The great Percy Fender (above) was the nephew of Percy Herbert © Getty Images
The great Percy Fender (above) was the nephew of Percy Herbert © Getty Images

The Gentlemen of the South clashed with the Players of the South in a match that had started July 3, 1920. Percy Herbert made his First-Class debut in that match. Abhishek Mukherjee looks at the truncated career of a man who never got to see his entire First-Class career.

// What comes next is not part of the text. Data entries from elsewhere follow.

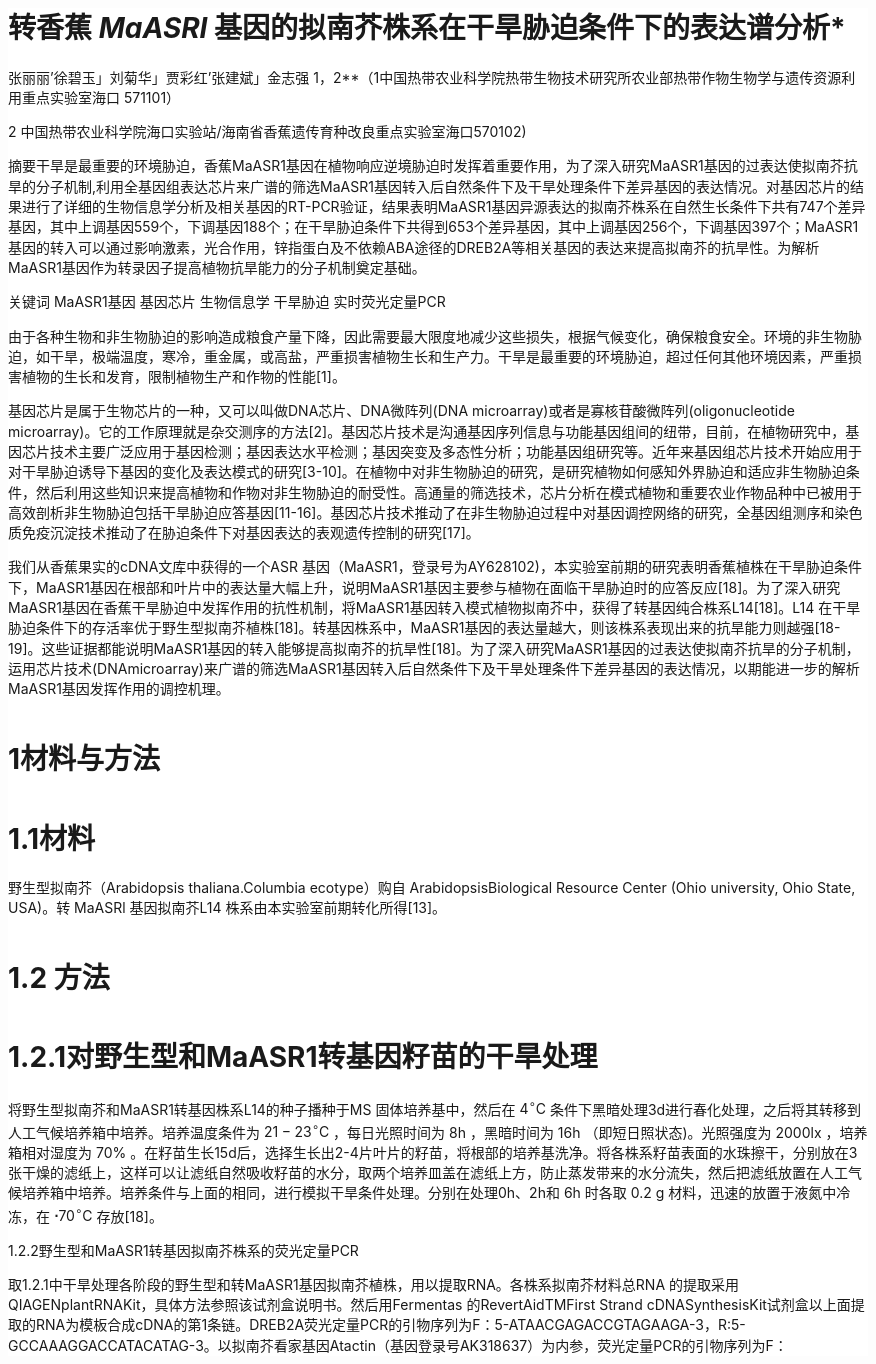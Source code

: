 # 转香蕉 $M a A S R I$ 基因的拟南芥株系在干旱胁迫条件下的表达谱分析\*

张丽丽’徐碧玉」刘菊华」贾彩红’张建斌」金志强 1，2\*\*（1中国热带农业科学院热带生物技术研究所农业部热带作物生物学与遗传资源利用重点实验室海口 571101）

2 中国热带农业科学院海口实验站/海南省香蕉遗传育种改良重点实验室海口570102)

摘要干旱是最重要的环境胁迫，香蕉MaASR1基因在植物响应逆境胁迫时发挥着重要作用，为了深入研究MaASR1基因的过表达使拟南芥抗旱的分子机制,利用全基因组表达芯片来广谱的筛选MaASR1基因转入后自然条件下及干旱处理条件下差异基因的表达情况。对基因芯片的结果进行了详细的生物信息学分析及相关基因的RT-PCR验证，结果表明MaASR1基因异源表达的拟南芥株系在自然生长条件下共有747个差异基因，其中上调基因559个，下调基因188个；在干旱胁迫条件下共得到653个差异基因，其中上调基因256个，下调基因397个；MaASR1基因的转入可以通过影响激素，光合作用，锌指蛋白及不依赖ABA途径的DREB2A等相关基因的表达来提高拟南芥的抗旱性。为解析MaASR1基因作为转录因子提高植物抗旱能力的分子机制奠定基础。

关键词 MaASR1基因 基因芯片 生物信息学 干旱胁迫 实时荧光定量PCR

由于各种生物和非生物胁迫的影响造成粮食产量下降，因此需要最大限度地减少这些损失，根据气候变化，确保粮食安全。环境的非生物胁迫，如干旱，极端温度，寒冷，重金属，或高盐，严重损害植物生长和生产力。干旱是最重要的环境胁迫，超过任何其他环境因素，严重损害植物的生长和发育，限制植物生产和作物的性能[1]。

基因芯片是属于生物芯片的一种，又可以叫做DNA芯片、DNA微阵列(DNA microarray)或者是寡核苷酸微阵列(oligonucleotide microarray)。它的工作原理就是杂交测序的方法[2]。基因芯片技术是沟通基因序列信息与功能基因组间的纽带，目前，在植物研究中，基因芯片技术主要广泛应用于基因检测；基因表达水平检测；基因突变及多态性分析；功能基因组研究等。近年来基因组芯片技术开始应用于对干旱胁迫诱导下基因的变化及表达模式的研究[3-10]。在植物中对非生物胁迫的研究，是研究植物如何感知外界胁迫和适应非生物胁迫条件，然后利用这些知识来提高植物和作物对非生物胁迫的耐受性。高通量的筛选技术，芯片分析在模式植物和重要农业作物品种中已被用于高效剖析非生物胁迫包括干旱胁迫应答基因[11-16]。基因芯片技术推动了在非生物胁迫过程中对基因调控网络的研究，全基因组测序和染色质免疫沉淀技术推动了在胁迫条件下对基因表达的表观遗传控制的研究[17]。

我们从香蕉果实的cDNA文库中获得的一个ASR 基因（MaASR1，登录号为AY628102)，本实验室前期的研究表明香蕉植株在干旱胁迫条件下，MaASR1基因在根部和叶片中的表达量大幅上升，说明MaASR1基因主要参与植物在面临干旱胁迫时的应答反应[18]。为了深入研究MaASR1基因在香蕉干旱胁迫中发挥作用的抗性机制，将MaASR1基因转入模式植物拟南芥中，获得了转基因纯合株系L14[18]。L14 在干旱胁迫条件下的存活率优于野生型拟南芥植株[18]。转基因株系中，MaASR1基因的表达量越大，则该株系表现出来的抗旱能力则越强[18-19]。这些证据都能说明MaASR1基因的转入能够提高拟南芥的抗旱性[18]。为了深入研究MaASR1基因的过表达使拟南芥抗旱的分子机制，运用芯片技术(DNAmicroarray)来广谱的筛选MaASR1基因转入后自然条件下及干旱处理条件下差异基因的表达情况，以期能进一步的解析MaASR1基因发挥作用的调控机理。

# 1材料与方法

# 1.1材料

野生型拟南芥（Arabidopsis thaliana.Columbia ecotype）购自 ArabidopsisBiological Resource Center (Ohio university, Ohio State, USA)。转 MaASRl 基因拟南芥L14 株系由本实验室前期转化所得[13]。

# 1.2 方法

# 1.2.1对野生型和MaASR1转基因籽苗的干旱处理

将野生型拟南芥和MaASR1转基因株系L14的种子播种于MS 固体培养基中，然后在 $4 ^ { \circ } \mathrm { C }$ 条件下黑暗处理3d进行春化处理，之后将其转移到人工气候培养箱中培养。培养温度条件为 $2 1 - 2 3 ^ { \circ } \mathrm { C }$ ，每日光照时间为 $8 \mathrm { h }$ ，黑暗时间为 $1 6 \mathrm { h }$ （即短日照状态)。光照强度为 $2 0 0 0 \mathrm { { l x } }$ ，培养箱相对湿度为 $70 \%$ 。在籽苗生长15d后，选择生长出2-4片叶片的籽苗，将根部的培养基洗净。将各株系籽苗表面的水珠擦干，分别放在3张干燥的滤纸上，这样可以让滤纸自然吸收籽苗的水分，取两个培养皿盖在滤纸上方，防止蒸发带来的水分流失，然后把滤纸放置在人工气候培养箱中培养。培养条件与上面的相同，进行模拟干旱条件处理。分别在处理0h、2h和 $6 \mathrm { { h } }$ 时各取 $0 . 2 \ \mathrm { g }$ 材料，迅速的放置于液氮中冷冻，在 ${ \boldsymbol { \cdot } } 7 0 ^ { \circ } { \mathrm { C } }$ 存放[18]。

1.2.2野生型和MaASR1转基因拟南芥株系的荧光定量PCR

取1.2.1中干旱处理各阶段的野生型和转MaASR1基因拟南芥植株，用以提取RNA。各株系拟南芥材料总RNA 的提取采用QIAGENplantRNAKit，具体方法参照该试剂盒说明书。然后用Fermentas 的RevertAidTMFirst Strand cDNASynthesisKit试剂盒以上面提取的RNA为模板合成cDNA的第1条链。DREB2A荧光定量PCR的引物序列为F：5-ATAACGAGACCGTAGAAGA-3，R:5-GCCAAAGGACCATACATAG-3。以拟南芥看家基因Atactin（基因登录号AK318637）为内参，荧光定量PCR的引物序列为F：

Percy Herbert was born at Shoreham-on-Sea, Sussex. He was a decent club cricketer, but nothing is documented regarding his batting or bowling style. His illustrious nephew Percy George Herbert Fender, however, went on to become a cult hero of sorts in English domestic cricket: not only did he miss marginally on a magnificent double (he scored 19,034 runs and claimed 1,894 wickets), but he was also one of the finest strategists English cricket has seen. A month after the match in question he would score the fastest First-Class hundred, in a mere 35 minutes. It is not clear whether Fender was named after Herbert.

On that day at The Oval, however, Fender was faced with a predicament. At first glance everything seemed to be going along smoothly. The match between the Gentlemen of the South and the star-studded Players of the South was supposed to be a benefit match for JJ Reid, the pavilion attendant of the ground. It was an ensemble cast, consisting of names like Jack Hobbs, Patsy Hendren, and Fender himself, among others.

The problem lay elsewhere: the Players batted first, and when Fender’s men took field, they were a man short. They used a local substitute, but in reality they were a team of ten men (they already had a debutant in the form of Burnett Bullock). Hobbs made Reid substantially richer by virtue of a sublime 90-minute 115 with 13 fours, while Jack Russell (yes, yes, he would have a more illustrious Gloucestershire namesake) accompanied him, scoring 71 and helping him add 185 for the opening stand.

Jack Hearne and Hendren took over, scoring 62 and 68 respectively; with Andy Ducat contributing with 48 and Andy Sandham amassing 89, the score soon crossed the 400-mark. Alan Peach then joined the fun with an unbeaten 50, and at stumps on Day One the Players were 551 for 9.

Fender had captured 3 wickets, Jack Crawford and Nigel Haig two apiece, while Sri Lankan Hector Gunasekara went wicketless. However, that was the least of Fender’s concerns, since he knew that they were a side of ten men and would have to bat next morning.

A desperate Fender thus summoned his uncle (brother of his mother Lily), who, as mentioned above, was a decent club-cricketer at Brighton. Herbert, almost 42, arrived at the ground before Day Two to make his First-Class debut. Unfortunately for Herbert, rain washed away the next two days, which meant that Herbert never got to play despite making his debut.

Herbert never played another First-Class match. There have been men who have not batted, bowled, or fielded in their careers despite playing matches, but Herbert remains one of the very few — he may even be unique — in the sense that he never got to see his own First-Class career.

What followed?

- Bullock later played for Surrey.
- Six months after this match Fender made his Test debut.
- Not much is known about the future life of Herbert. He passed away in relative obscurity at Hove when he was 79.

Brief scores:

Players of the South 551 for 9 (Jack Hobbs 115, Jack Russell 71, Jack Hearne 62, Patsy Hendren 68, Andy Sandham 89, Alan Peach 50*; Percy Fender 3 for 114) drew with Gentlemen of the South.